§ **Aim of the exercise**: Pictures aside, write out every record exactly as it appears.
====== Records for the task
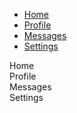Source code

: <div>
  <!-- Nav tabs -->
  <ul class="nav nav-tabs" role="tablist">
    <li role="presentation" class="active"><a href="#home" aria-controls="home" role="tab" data-toggle="tab">Home</a></li>
    <li role="presentation"><a href="#profile" aria-controls="profile" role="tab" data-toggle="tab">Profile</a></li>
    <li role="presentation"><a href="#messages" aria-controls="messages" role="tab" data-toggle="tab">Messages</a></li>
    <li role="presentation"><a href="#settings" aria-controls="settings" role="tab" data-toggle="tab">Settings</a></li>
  </ul>
  <!-- Tab panes -->
  <div class="tab-content">
    <div role="tabpanel" class="tab-pane active" id="home">Home<div>
    <div role="tabpanel" class="tab-pane" id="profile">Profile<div>
    <div role="tabpanel" class="tab-pane" id="messages">Messages</div>
    <div role="tabpanel" class="tab-pane" id="settings">Settings</div>
  </div>
</div>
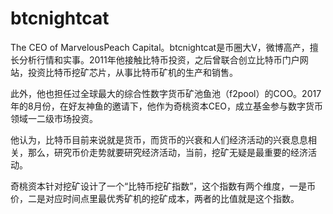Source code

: # 

# btcnightcat

The CEO of MarvelousPeach Capital。btcnightcat是币圈大V，微博高产，擅长分析行情和实事。2011年他接触比特币投资，之后曾联合创立比特币门户网站，投资比特币挖矿芯片，从事比特币矿机的生产和销售。

此外，他也担任过全球最大的综合性数字货币矿池鱼池（f2pool）的COO。2017年的8月份，在好友神鱼的邀请下，他作为奇桃资本CEO，成立基金参与数字货币领域一二级市场投资。

他认为，比特币目前来说就是货币，而货币的兴衰和人们经济活动的兴衰息息相关，那么，研究币价走势就要研究经济活动，当前，挖矿无疑是最重要的经济活动。

奇桃资本针对挖矿设计了一个“比特币挖矿指数”，这个指数有两个维度，一是币价，二是对应时间点里最优秀矿机的挖矿成本，两者的比值就是这个指数。

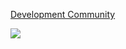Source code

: [Development Community]( https://discord.gg/FdCF54uvEt )

</p>
<img src="https://github-readme-stats.vercel.app/api/wakatime?username=oaetius&&theme=radical&hide_border=true&date_format=%5BY%20%5DM%20j">
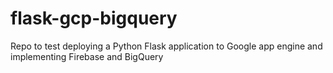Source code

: # flask-gcp-bigquery
Repo to test deploying a Python Flask application to Google app engine and implementing Firebase and BigQuery 
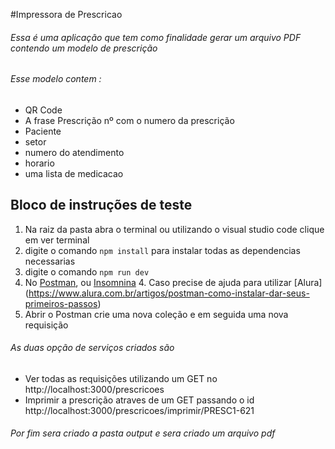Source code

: #Impressora de Prescricao

###### Essa é uma aplicação que tem como finalidade gerar um arquivo PDF contendo um modelo de prescrição

###### Esse modelo contem :
* QR Code
* A frase Prescrição nº com o numero da prescrição
* Paciente
* setor
* numero do atendimento
* horario
* uma lista de medicacao

## Bloco de instruções de teste
1. Na raiz da pasta abra o terminal ou utilizando o visual studio code clique em ver terminal 
2. digite o comando `npm install` para instalar todas as dependencias necessarias
3. digite o comando `npm run dev`
4. No [Postman](https://www.google.com/url?sa=t&rct=j&q=&esrc=s&source=web&cd=&cad=rja&uact=8&ved=2ahUKEwjX8qH0houBAxWspJUCHZc8D3UQFnoECB8QAQ&url=https%3A%2F%2Fwww.postman.com%2F&usg=AOvVaw05sjAjE_hbftSn2Ii8YG6N&opi=89978449), ou [Insomnina](https://www.google.com/url?sa=t&rct=j&q=&esrc=s&source=web&cd=&cad=rja&uact=8&ved=2ahUKEwiambCPiIuBAxUpJLkGHQz5DJAQjBB6BAgfEAE&url=https%3A%2F%2Finsomnia.rest%2Fdownload&usg=AOvVaw1RnqoNjpl_ii8nX1a3haYy&opi=89978449)
    4. Caso precise de ajuda para utilizar [Alura] (https://www.alura.com.br/artigos/postman-como-instalar-dar-seus-primeiros-passos)
5. Abrir o Postman crie uma nova coleção e em seguida  uma nova requisição 

###### As duas opção de serviços criados são 
* Ver todas as requisições utilizando um GET no http://localhost:3000/prescricoes
* Imprimir a prescrição atraves de um GET passando o id http://localhost:3000/prescricoes/imprimir/PRESC1-621

###### Por fim sera criado a pasta output e sera criado um arquivo pdf
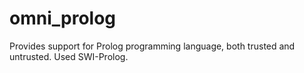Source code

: # omni_prolog

Provides support for Prolog programming language, both trusted and untrusted. Used SWI-Prolog.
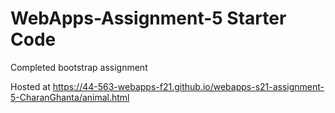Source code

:# WebApps-Assignment-5 Starter Code
Completed bootstrap assignment

Hosted at <https://44-563-webapps-f21.github.io/webapps-s21-assignment-5-CharanGhanta/animal.html>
============
§ **Answer box**:
Source code

: <div>
  <!-- Nav tabs -->
  <ul class="nav nav-tabs" role="tablist">
    <li role="presentation" class="active"><a href="#home" aria-controls="home" role="tab" data-toggle="tab">Home</a></li>
    <li role="presentation"><a href="#profile" aria-controls="profile" role="tab" data-toggle="tab">Profile</a></li>
    <li role="presentation"><a href="#messages" aria-controls="messages" role="tab" data-toggle="tab">Messages</a></li>
    <li role="presentation"><a href="#settings" aria-controls="settings" role="tab" data-toggle="tab">Settings</a></li>
  </ul>
  <!-- Tab panes -->
  <div class="tab-content">
    <div role="tabpanel" class="tab-pane active" id="home">Home<div>
    <div role="tabpanel" class="tab-pane" id="profile">Profile<div>
    <div role="tabpanel" class="tab-pane" id="messages">Messages</div>
    <div role="tabpanel" class="tab-pane" id="settings">Settings</div>
  </div>
</div>
Source code

: # 

# btcnightcat

The CEO of MarvelousPeach Capital。btcnightcat是币圈大V，微博高产，擅长分析行情和实事。2011年他接触比特币投资，之后曾联合创立比特币门户网站，投资比特币挖矿芯片，从事比特币矿机的生产和销售。

此外，他也担任过全球最大的综合性数字货币矿池鱼池（f2pool）的COO。2017年的8月份，在好友神鱼的邀请下，他作为奇桃资本CEO，成立基金参与数字货币领域一二级市场投资。

他认为，比特币目前来说就是货币，而货币的兴衰和人们经济活动的兴衰息息相关，那么，研究币价走势就要研究经济活动，当前，挖矿无疑是最重要的经济活动。

奇桃资本针对挖矿设计了一个“比特币挖矿指数”，这个指数有两个维度，一是币价，二是对应时间点里最优秀矿机的挖矿成本，两者的比值就是这个指数。

Source code

: [Development Community]( https://discord.gg/FdCF54uvEt )

</p>
<img src="https://github-readme-stats.vercel.app/api/wakatime?username=oaetius&&theme=radical&hide_border=true&date_format=%5BY%20%5DM%20j">
Source code

: # flask-gcp-bigquery
Repo to test deploying a Python Flask application to Google app engine and implementing Firebase and BigQuery 
Source code

: #Impressora de Prescricao

###### Essa é uma aplicação que tem como finalidade gerar um arquivo PDF contendo um modelo de prescrição

###### Esse modelo contem :
* QR Code
* A frase Prescrição nº com o numero da prescrição
* Paciente
* setor
* numero do atendimento
* horario
* uma lista de medicacao

## Bloco de instruções de teste
1. Na raiz da pasta abra o terminal ou utilizando o visual studio code clique em ver terminal 
2. digite o comando `npm install` para instalar todas as dependencias necessarias
3. digite o comando `npm run dev`
4. No [Postman](https://www.google.com/url?sa=t&rct=j&q=&esrc=s&source=web&cd=&cad=rja&uact=8&ved=2ahUKEwjX8qH0houBAxWspJUCHZc8D3UQFnoECB8QAQ&url=https%3A%2F%2Fwww.postman.com%2F&usg=AOvVaw05sjAjE_hbftSn2Ii8YG6N&opi=89978449), ou [Insomnina](https://www.google.com/url?sa=t&rct=j&q=&esrc=s&source=web&cd=&cad=rja&uact=8&ved=2ahUKEwiambCPiIuBAxUpJLkGHQz5DJAQjBB6BAgfEAE&url=https%3A%2F%2Finsomnia.rest%2Fdownload&usg=AOvVaw1RnqoNjpl_ii8nX1a3haYy&opi=89978449)
    4. Caso precise de ajuda para utilizar [Alura] (https://www.alura.com.br/artigos/postman-como-instalar-dar-seus-primeiros-passos)
5. Abrir o Postman crie uma nova coleção e em seguida  uma nova requisição 

###### As duas opção de serviços criados são 
* Ver todas as requisições utilizando um GET no http://localhost:3000/prescricoes
* Imprimir a prescrição atraves de um GET passando o id http://localhost:3000/prescricoes/imprimir/PRESC1-621

###### Por fim sera criado a pasta output e sera criado um arquivo pdf
Source code

: # omni_prolog

Provides support for Prolog programming language, both trusted and untrusted. Used SWI-Prolog.
Source code

:# WebApps-Assignment-5 Starter Code
Completed bootstrap assignment

Hosted at <https://44-563-webapps-f21.github.io/webapps-s21-assignment-5-CharanGhanta/animal.html>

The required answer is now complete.